[TASK INPUTS Boundary: Start]

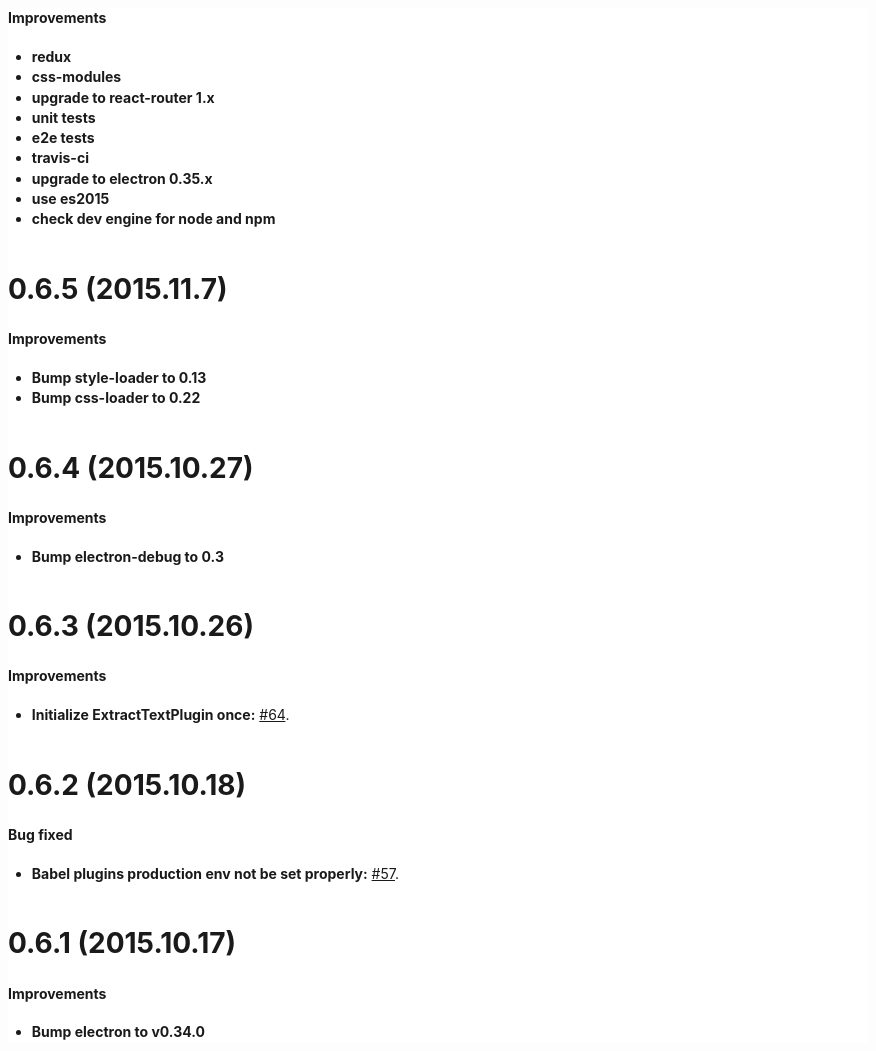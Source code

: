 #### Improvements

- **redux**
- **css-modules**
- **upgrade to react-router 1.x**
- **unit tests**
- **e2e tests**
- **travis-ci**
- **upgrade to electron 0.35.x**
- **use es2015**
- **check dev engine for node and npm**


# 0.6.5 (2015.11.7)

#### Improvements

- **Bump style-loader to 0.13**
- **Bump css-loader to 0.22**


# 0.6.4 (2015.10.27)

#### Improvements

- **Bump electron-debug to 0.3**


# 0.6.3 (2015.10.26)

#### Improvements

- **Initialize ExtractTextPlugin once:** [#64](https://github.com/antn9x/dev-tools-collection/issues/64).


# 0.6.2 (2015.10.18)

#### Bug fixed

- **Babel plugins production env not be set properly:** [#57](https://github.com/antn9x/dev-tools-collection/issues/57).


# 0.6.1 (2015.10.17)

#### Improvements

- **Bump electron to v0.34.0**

[TASK INPUTS Boundary: End]

◆ WHAT THE TASK ASKS: Where an entry holds an image, drop the image and copy the remaining text exactly.

◆ WRITTEN ANSWER:
Source code

: #### Improvements

- **redux**
- **css-modules**
- **upgrade to react-router 1.x**
- **unit tests**
- **e2e tests**
- **travis-ci**
- **upgrade to electron 0.35.x**
- **use es2015**
- **check dev engine for node and npm**


# 0.6.5 (2015.11.7)

#### Improvements

- **Bump style-loader to 0.13**
- **Bump css-loader to 0.22**


# 0.6.4 (2015.10.27)

#### Improvements

- **Bump electron-debug to 0.3**


# 0.6.3 (2015.10.26)

#### Improvements

- **Initialize ExtractTextPlugin once:** [#64](https://github.com/antn9x/dev-tools-collection/issues/64).


# 0.6.2 (2015.10.18)

#### Bug fixed

- **Babel plugins production env not be set properly:** [#57](https://github.com/antn9x/dev-tools-collection/issues/57).


# 0.6.1 (2015.10.17)

#### Improvements

- **Bump electron to v0.34.0**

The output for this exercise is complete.